_INSTRUCTIONS FOR THE TASK:_ Leaving out the pictures, return each line of the entries from the first through the line with "### Permissions", and only those lines.

_STORED DATA:_
===
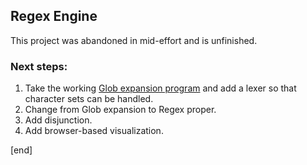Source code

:## Regex Engine

This project was abandoned in mid-effort and is unfinished.

### Next steps:

 1. Take the working [Glob expansion program](https://github.com/brannerchinese/algorithm_play/tree/master/python_substrings_glob) and add a lexer so that character sets can be handled.
 1. Change from Glob expansion to Regex proper.
 1. Add disjunction.
 1. Add browser-based visualization.

[end]
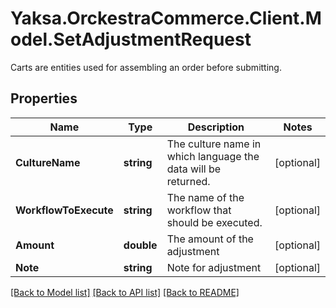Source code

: # Yaksa.OrckestraCommerce.Client.Model.SetAdjustmentRequest
Carts are entities used for assembling an order before submitting.

## Properties

Name | Type | Description | Notes
------------ | ------------- | ------------- | -------------
**CultureName** | **string** | The culture name in which language the data will be returned. | [optional] 
**WorkflowToExecute** | **string** | The name of the workflow that should be executed. | [optional] 
**Amount** | **double** | The amount of the adjustment | [optional] 
**Note** | **string** | Note for adjustment | [optional] 

[[Back to Model list]](../README.md#documentation-for-models) [[Back to API list]](../README.md#documentation-for-api-endpoints) [[Back to README]](../README.md)

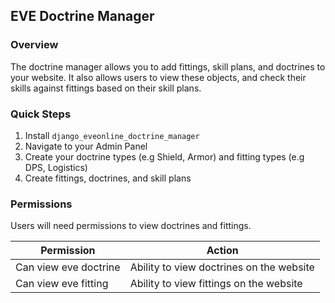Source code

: ## EVE Doctrine Manager
### Overview
The doctrine manager allows you to add fittings, skill plans, and doctrines to your website. It also allows users to view these objects, and check their skills against fittings based on their skill plans. 

### Quick Steps 
1. Install `django_eveonline_doctrine_manager`
2. Navigate to your Admin Panel 
4. Create your doctrine types (e.g Shield, Armor) and fitting types (e.g DPS, Logistics)
3. Create fittings, doctrines, and skill plans 

### Permissions
Users will need permissions to view doctrines and fittings. 

|    Permission   |   Action    |
|  ---  |  ---  |
| Can view eve doctrine  |   Ability to view doctrines on the website   |
| Can view eve fitting   |  Ability to view fittings on the website     |

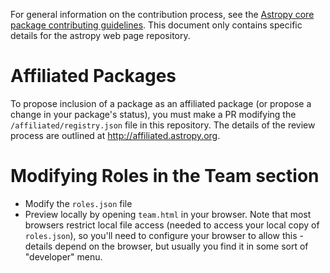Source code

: For general information on the contribution process, see the [Astropy core package contributing guidelines](https://github.com/astropy/astropy/blob/master/CONTRIBUTING.md).  This document only contains specific details for the astropy web page repository.

# Affiliated Packages

To propose inclusion of a package as an affiliated package (or propose a change in your package's status), you must make a PR modifying the `/affiliated/registry.json` file in this repository. The details of the review process are outlined at http://affiliated.astropy.org.

# Modifying Roles in the Team section
* Modify the `roles.json` file
* Preview locally by opening `team.html` in your browser. Note that most browsers restrict local file access (needed to access your local copy of `roles.json`), so you'll need to configure your browser to allow this - details depend on the browser, but usually you find it in some sort of "developer" menu. 
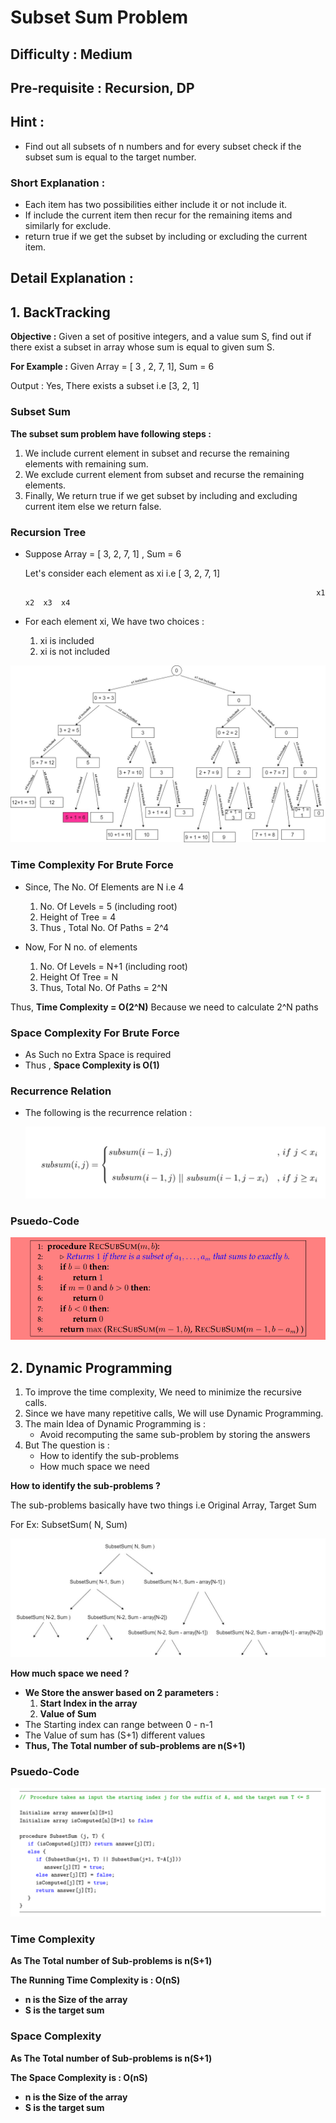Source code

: # Subset Sum Problem

## Difficulty : Medium

## Pre-requisite : Recursion, DP

## Hint :

- Find out all subsets of n numbers and for every subset check if the subset sum is equal to the target number.

### Short Explanation :

- Each item has two possibilities either include it or not include it.
- If include the current item then recur for the remaining items and similarly for exclude.
- return true if we get the subset by including or excluding the current item.

## Detail Explanation :

## 1. BackTracking

**Objective :**  Given a set of positive integers, and a value sum S, find out if there exist a subset in array whose sum is equal to given sum S.

**For Example :** Given Array = [ 3 , 2, 7, 1],  Sum = 6

Output : Yes, There exists a subset i.e [3, 2, 1] 

### Subset Sum

**The subset sum problem have following steps :**

1. We include current element in subset and recurse the remaining elements with remaining sum.
2. We exclude current element from subset and recurse the remaining elements.
3. Finally, We return true if we get subset by including and excluding current item else we return false.

### Recursion Tree

- Suppose Array = [ 3, 2, 7, 1] , Sum = 6

    Let's consider each element as xi i.e         [ 3,   2,   7,   1]

                                                                       x1  x2  x3  x4

- For each element xi, We have two choices :
    1. xi is included
    2. xi is not included

![Subset%20Sum%20Problem%204a45aeb2aaf44038bb7536c833a60e3d/SubsetSumBcktracking.jpg](Subset%20Sum%20Problem%204a45aeb2aaf44038bb7536c833a60e3d/SubsetSumBcktracking.jpg)

### Time Complexity For Brute Force

- Since, The No. Of Elements are N i.e 4
    1. No. Of Levels = 5 (including root)
    2. Height of Tree = 4
    3. Thus , Total No. Of Paths = 2^4

- Now, For N no. of elements
    1. No. Of Levels = N+1 (including root)
    2. Height Of Tree = N
    3. Thus, Total No. Of Paths = 2^N

Thus, **Time Complexity = O(2^N)**  Because we need to calculate 2^N paths

### Space Complexity For Brute Force

- As Such no Extra Space is required
- Thus , **Space Complexity is O(1)**

### Recurrence Relation

- The following is the recurrence relation :

    ![Subset%20Sum%20Problem%204a45aeb2aaf44038bb7536c833a60e3d/recurrence.png](Subset%20Sum%20Problem%204a45aeb2aaf44038bb7536c833a60e3d/recurrence.png)

### Psuedo-Code

![Subset%20Sum%20Problem%204a45aeb2aaf44038bb7536c833a60e3d/code1.png](Subset%20Sum%20Problem%204a45aeb2aaf44038bb7536c833a60e3d/code1.png)

## 2. Dynamic Programming

1. To improve the time complexity, We need to minimize the recursive calls.
2. Since we have many repetitive calls, We will use Dynamic Programming.
3. The main Idea of Dynamic Programming is :
    - Avoid recomputing the same sub-problem by storing the answers
4. But The question is :
    - How to identify the sub-problems
    - How much space we need

**How to identify the sub-problems ?**

The sub-problems basically have two things i.e Original Array, Target Sum

For Ex: SubsetSum( N, Sum)

![Subset%20Sum%20Problem%204a45aeb2aaf44038bb7536c833a60e3d/ss1.jpg](Subset%20Sum%20Problem%204a45aeb2aaf44038bb7536c833a60e3d/ss1.jpg)

**How much space we need ?**

- **We Store the answer based on 2 parameters :**
    1. **Start Index in the array**
    2. **Value of Sum**
- The Starting index can range between 0 - n-1
- The Value of sum has (S+1) different values
- **Thus, The Total number of sub-problems are n(S+1)**

### Psuedo-Code

![Subset%20Sum%20Problem%204a45aeb2aaf44038bb7536c833a60e3d/code2.png](Subset%20Sum%20Problem%204a45aeb2aaf44038bb7536c833a60e3d/code2.png)

### Time Complexity

**As The Total number of Sub-problems is n(S+1)**

**The Running Time Complexity is : O(nS)**

- **n is the Size of the array**
- **S is the target sum**

### Space Complexity

**As The Total number of Sub-problems is n(S+1)**

**The Space Complexity is : O(nS)**

- **n is the Size of the array**
- **S is the target sum**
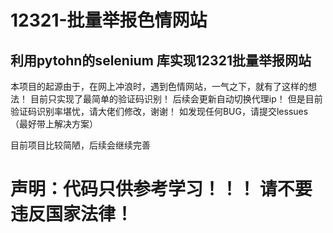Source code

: # 12321-批量举报色情网站

## 利用pytohn的selenium 库实现12321批量举报网站

本项目的起源由于，在网上冲浪时，遇到色情网站，一气之下，就有了这样的想法！
目前只实现了最简单的验证码识别！
后续会更新自动切换代理ip！
但是目前验证码识别率堪忧，请大佬们修改，谢谢！
如发现任何BUG，请提交lessues（最好带上解决方案）

目前项目比较简陋，后续会继续完善
# 声明：代码只供参考学习！！！ 请不要违反国家法律！
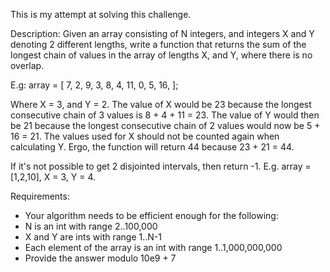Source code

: This is my attempt at solving this challenge.

Description:
Given an array consisting of N integers, and integers X and Y denoting 2 different lengths, write a function that returns the sum of the longest chain of values in the array of lengths X, and Y, where there is no overlap.

E.g:
array = [
    7,
    2,
    9,
    3,
    8,
    4,
    11,
    0,
    5,
    16,
];

Where X = 3, and Y = 2. The value of X would be 23 because the longest consecutive chain of 3 values is 8 + 4 + 11 = 23.
The value of Y would then be 21 because the longest consecutive chain of 2 values would now be 5 + 16 = 21.
The values used for X should not be counted again when calculating Y.
Ergo, the function will return 44 because 23 + 21 = 44.

If it's not possible to get 2 disjointed intervals, then return -1.
E.g. array = [1,2,10], X = 3, Y = 4.

Requirements:
* Your algorithm needs to be efficient enough for the following:
* N is an int with range 2..100,000
* X and Y are ints with range 1..N-1
* Each element of the array is an int with range 1..1,000,000,000
* Provide the answer modulo 10e9 + 7
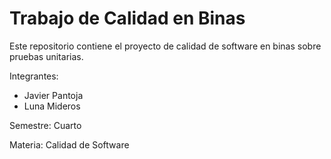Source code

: # Trabajo de Calidad en Binas

Este repositorio contiene el proyecto de calidad de software en binas sobre pruebas unitarias.

Integrantes:
- Javier Pantoja
- Luna Mideros

Semestre: Cuarto

Materia: Calidad de Software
===
_RESPONSE:_
Source code

:## Regex Engine

This project was abandoned in mid-effort and is unfinished.

### Next steps:

 1. Take the working [Glob expansion program](https://github.com/brannerchinese/algorithm_play/tree/master/python_substrings_glob) and add a lexer so that character sets can be handled.
 1. Change from Glob expansion to Regex proper.
 1. Add disjunction.
 1. Add browser-based visualization.

[end]
Source code

: # Yaksa.OrckestraCommerce.Client.Model.SetAdjustmentRequest
Carts are entities used for assembling an order before submitting.

## Properties

Name | Type | Description | Notes
------------ | ------------- | ------------- | -------------
**CultureName** | **string** | The culture name in which language the data will be returned. | [optional] 
**WorkflowToExecute** | **string** | The name of the workflow that should be executed. | [optional] 
**Amount** | **double** | The amount of the adjustment | [optional] 
**Note** | **string** | Note for adjustment | [optional] 

[[Back to Model list]](../README.md#documentation-for-models) [[Back to API list]](../README.md#documentation-for-api-endpoints) [[Back to README]](../README.md)

Source code

: ## EVE Doctrine Manager
### Overview
The doctrine manager allows you to add fittings, skill plans, and doctrines to your website. It also allows users to view these objects, and check their skills against fittings based on their skill plans. 

### Quick Steps 
1. Install `django_eveonline_doctrine_manager`
2. Navigate to your Admin Panel 
4. Create your doctrine types (e.g Shield, Armor) and fitting types (e.g DPS, Logistics)
3. Create fittings, doctrines, and skill plans 

### Permissions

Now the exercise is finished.